4. Must work with conventional lube-sizing equipment. I do not consider compatibility with the pan-lube technique a requirement for the lube, but some may. My gut tells me a truly "Extreme" lube won't melt easily below the smoke point of most waxes. Some of the high melt-point lubes can be poured into stick moulds when they are made, since they aren't easily remelted and poured into sizers.
5. Must work with a variety of lube groove designs from Loverin to Lee to Keith to Silhouette styles. This is all about viscosity, lubricity, being cohesive, and having the right tack. The biggest issue to achieving this is being able to do it across a wide temperature range. Edit to add that we want the lube to be minimally sensitive to number of grooves lubed on a multi-groove boolit, although a Loverin boolit with seven grooves lubed is likely to shoot differently than it would with only the space just above the gas check lubed no matter the formula, just to give an extreme example. If you lube them all the same for the same gun, it doesn't matter.
6. Must be storage and handling friendly.

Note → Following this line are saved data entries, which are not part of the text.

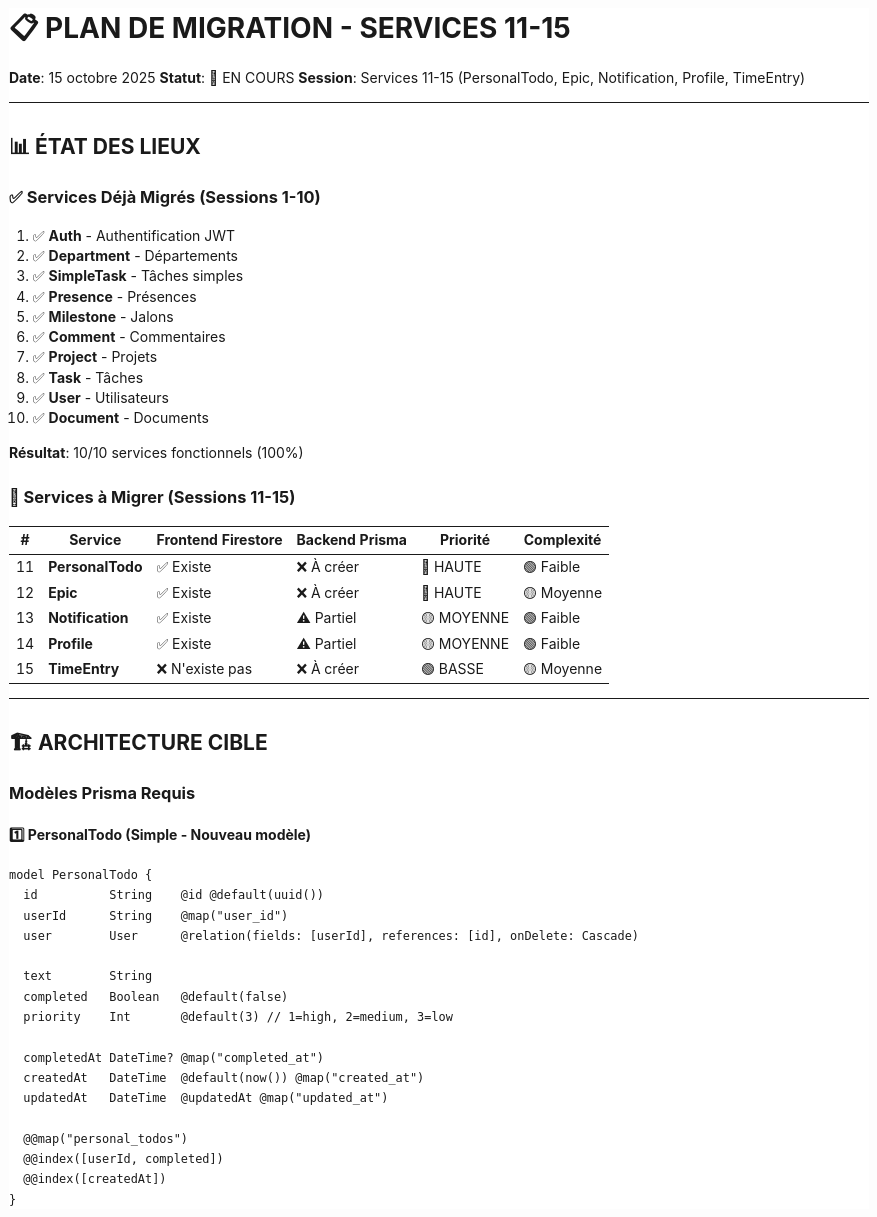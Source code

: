 # 📋 PLAN DE MIGRATION - SERVICES 11-15

**Date**: 15 octobre 2025
**Statut**: 🚀 EN COURS
**Session**: Services 11-15 (PersonalTodo, Epic, Notification, Profile, TimeEntry)

---

## 📊 ÉTAT DES LIEUX

### ✅ Services Déjà Migrés (Sessions 1-10)
1. ✅ **Auth** - Authentification JWT
2. ✅ **Department** - Départements
3. ✅ **SimpleTask** - Tâches simples
4. ✅ **Presence** - Présences
5. ✅ **Milestone** - Jalons
6. ✅ **Comment** - Commentaires
7. ✅ **Project** - Projets
8. ✅ **Task** - Tâches
9. ✅ **User** - Utilisateurs
10. ✅ **Document** - Documents

**Résultat**: 10/10 services fonctionnels (100%)

### 🎯 Services à Migrer (Sessions 11-15)

| # | Service | Frontend Firestore | Backend Prisma | Priorité | Complexité |
|---|---------|-------------------|----------------|----------|------------|
| 11 | **PersonalTodo** | ✅ Existe | ❌ À créer | 🔴 HAUTE | 🟢 Faible |
| 12 | **Epic** | ✅ Existe | ❌ À créer | 🔴 HAUTE | 🟡 Moyenne |
| 13 | **Notification** | ✅ Existe | ⚠️ Partiel | 🟡 MOYENNE | 🟢 Faible |
| 14 | **Profile** | ✅ Existe | ⚠️ Partiel | 🟡 MOYENNE | 🟢 Faible |
| 15 | **TimeEntry** | ❌ N'existe pas | ❌ À créer | 🟢 BASSE | 🟡 Moyenne |

---

## 🏗️ ARCHITECTURE CIBLE

### Modèles Prisma Requis

#### 1️⃣ PersonalTodo (Simple - Nouveau modèle)
```prisma
model PersonalTodo {
  id          String    @id @default(uuid())
  userId      String    @map("user_id")
  user        User      @relation(fields: [userId], references: [id], onDelete: Cascade)

  text        String
  completed   Boolean   @default(false)
  priority    Int       @default(3) // 1=high, 2=medium, 3=low

  completedAt DateTime? @map("completed_at")
  createdAt   DateTime  @default(now()) @map("created_at")
  updatedAt   DateTime  @updatedAt @map("updated_at")

  @@map("personal_todos")
  @@index([userId, completed])
  @@index([createdAt])
}
```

Must not corrode brass or equipment, must stay in the grooves during handling, and must not leak into the powder when subjected to 160F (direct summer sunlight in some climates).

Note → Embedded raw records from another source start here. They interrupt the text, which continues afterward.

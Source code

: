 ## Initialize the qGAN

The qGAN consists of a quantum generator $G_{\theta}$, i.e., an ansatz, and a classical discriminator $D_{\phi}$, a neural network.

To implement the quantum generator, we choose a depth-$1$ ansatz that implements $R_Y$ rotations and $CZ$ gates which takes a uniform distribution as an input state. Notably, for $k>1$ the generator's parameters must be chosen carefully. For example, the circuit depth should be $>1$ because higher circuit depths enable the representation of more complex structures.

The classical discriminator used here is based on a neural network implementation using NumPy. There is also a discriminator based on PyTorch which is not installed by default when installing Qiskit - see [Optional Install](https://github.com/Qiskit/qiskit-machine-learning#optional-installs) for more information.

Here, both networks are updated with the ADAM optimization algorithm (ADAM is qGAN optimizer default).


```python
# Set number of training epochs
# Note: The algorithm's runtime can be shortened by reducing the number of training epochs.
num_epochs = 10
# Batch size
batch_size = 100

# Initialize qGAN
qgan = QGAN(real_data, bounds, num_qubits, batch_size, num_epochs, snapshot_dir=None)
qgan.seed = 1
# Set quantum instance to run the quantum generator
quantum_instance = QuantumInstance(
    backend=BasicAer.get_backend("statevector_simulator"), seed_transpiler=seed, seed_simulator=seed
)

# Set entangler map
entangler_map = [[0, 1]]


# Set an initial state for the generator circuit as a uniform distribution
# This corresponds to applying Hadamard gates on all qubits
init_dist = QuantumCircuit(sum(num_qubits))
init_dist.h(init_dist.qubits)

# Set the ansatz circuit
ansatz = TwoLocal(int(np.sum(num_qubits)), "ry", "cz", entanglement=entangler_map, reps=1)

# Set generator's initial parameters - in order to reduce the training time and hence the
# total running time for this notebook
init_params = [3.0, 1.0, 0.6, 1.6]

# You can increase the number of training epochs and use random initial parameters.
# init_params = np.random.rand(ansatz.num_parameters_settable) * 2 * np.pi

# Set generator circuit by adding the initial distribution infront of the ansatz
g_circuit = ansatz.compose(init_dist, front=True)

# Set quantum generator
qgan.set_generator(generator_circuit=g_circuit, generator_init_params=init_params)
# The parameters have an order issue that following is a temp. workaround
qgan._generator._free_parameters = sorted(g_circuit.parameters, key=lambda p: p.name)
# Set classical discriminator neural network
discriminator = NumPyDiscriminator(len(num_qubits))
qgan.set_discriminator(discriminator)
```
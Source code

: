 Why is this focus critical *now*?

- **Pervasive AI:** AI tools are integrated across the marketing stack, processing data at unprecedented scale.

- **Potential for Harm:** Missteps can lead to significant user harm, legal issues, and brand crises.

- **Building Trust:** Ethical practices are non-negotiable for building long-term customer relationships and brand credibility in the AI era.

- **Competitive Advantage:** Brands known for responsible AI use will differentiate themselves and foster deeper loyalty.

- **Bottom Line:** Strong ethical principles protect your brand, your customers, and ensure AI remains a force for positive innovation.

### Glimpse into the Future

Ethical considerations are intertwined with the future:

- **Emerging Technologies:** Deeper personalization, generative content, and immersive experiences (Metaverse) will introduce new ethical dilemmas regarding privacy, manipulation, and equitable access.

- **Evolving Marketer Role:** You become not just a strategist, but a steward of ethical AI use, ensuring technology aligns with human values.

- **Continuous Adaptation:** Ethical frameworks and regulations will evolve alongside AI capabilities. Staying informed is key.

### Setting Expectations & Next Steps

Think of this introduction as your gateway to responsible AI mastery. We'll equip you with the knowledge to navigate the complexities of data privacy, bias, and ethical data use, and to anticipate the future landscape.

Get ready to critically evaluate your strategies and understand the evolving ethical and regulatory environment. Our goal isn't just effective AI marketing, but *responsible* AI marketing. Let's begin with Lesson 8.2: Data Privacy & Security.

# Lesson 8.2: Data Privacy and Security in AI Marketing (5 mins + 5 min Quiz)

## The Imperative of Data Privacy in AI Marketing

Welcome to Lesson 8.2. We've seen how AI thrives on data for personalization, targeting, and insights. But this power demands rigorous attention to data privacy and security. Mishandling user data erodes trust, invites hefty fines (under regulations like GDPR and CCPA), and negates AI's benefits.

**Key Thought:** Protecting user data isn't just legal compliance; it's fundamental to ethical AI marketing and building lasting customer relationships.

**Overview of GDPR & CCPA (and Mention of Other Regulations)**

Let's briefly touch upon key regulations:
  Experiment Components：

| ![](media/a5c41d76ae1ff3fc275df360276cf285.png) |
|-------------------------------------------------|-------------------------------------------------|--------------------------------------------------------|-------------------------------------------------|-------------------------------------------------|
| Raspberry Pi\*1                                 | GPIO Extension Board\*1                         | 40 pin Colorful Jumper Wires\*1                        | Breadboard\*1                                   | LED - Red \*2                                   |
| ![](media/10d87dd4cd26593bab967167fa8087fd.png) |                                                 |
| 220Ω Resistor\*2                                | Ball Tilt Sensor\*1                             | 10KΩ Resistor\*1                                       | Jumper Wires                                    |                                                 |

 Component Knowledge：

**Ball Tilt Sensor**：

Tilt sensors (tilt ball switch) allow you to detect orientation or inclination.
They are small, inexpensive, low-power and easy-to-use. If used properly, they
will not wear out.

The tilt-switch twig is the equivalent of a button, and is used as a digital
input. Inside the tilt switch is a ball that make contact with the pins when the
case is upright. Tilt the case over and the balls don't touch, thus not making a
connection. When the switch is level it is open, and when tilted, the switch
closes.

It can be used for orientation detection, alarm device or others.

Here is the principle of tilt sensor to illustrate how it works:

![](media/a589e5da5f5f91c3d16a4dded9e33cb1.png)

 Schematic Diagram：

7. Must be able to tolerate being blown out of the groove and run over by the boolit in the bore. This is often what happens with fast pressure curves and sloppy boolit fit. Some lubes excel at this, others only work in "benchrest" situations where fit tolerance is less than half a thousandth. Difficult to establish a test standard for this one since it's so subjective, but a group of people testing one formula in a variety of guns can come to a consensus.
8. Must leave consistent bore fouling, i.e. satisfy Eutectic's Consistency Of Residuals Encountered (CORE) concept. This is key to hunting accuracy and multi-temp performance. My personal standard for this is two, ten-shot groups fired in succession starting from a clean barrel compared to two more, ten-shot successive groups fired from one day to a week later with NO BARREL CLEANING. A second requirement is to be able to maintain accuracy for at least 500 rounds between major cleanings. Some lube ingredients, in my experience, cannot do this. Alox 350 is one, we think due to calcium buildup in the bore. Lubes with too much Molybdenum disulphide can have the same disadvantage. It goes without saying that the lube formula, as a single factor, must not promote lead fouling of the bore.
9. Must not affect accuracy by "clinging" to the boolit after it exits the gun. I call it "lube jettison", and use point-blank tests where I shoot through cardboard to observe the spatter pattern, condition, and quantity. I want all the lube gone from the boolit within two full boolit revolutions post-muzzle.
10. Must be relatively non-toxic. No Teflon or chlorine/flourine produced in decomposition, or similar hazards.
11. Must be able to make the lube from readily obtainable ingredients, which excludes such things as must normally be purchased by the boxcar load or drum, or by special permit.
12. As an added bonus, it would be nice if the lube were compatible with black powder as well as smokeless, even though moisture content requirements are typically contradictory.
An important note: No lube can overcome poor fit, unsuitable boolit design, or poor loading techniques. Much of what accounts for "good" or "bad" lube formulations involves the guns and ammunition themselves, not so much the lube formula. Some lubes DO tolerate less-than-ideal conditions than others, but lube alone won't make your rifle shoot.
**What a good lube WILL do is be transparant, in that is doesn't DETRACT from the accuracy potential that the handloader builds into a given gun/ammo system.**
Let's hear what everyone else has established for lube testing standards, keeping in mind what you'd want if someone designed a lube to work just for you, and I'll update this list with suggestions.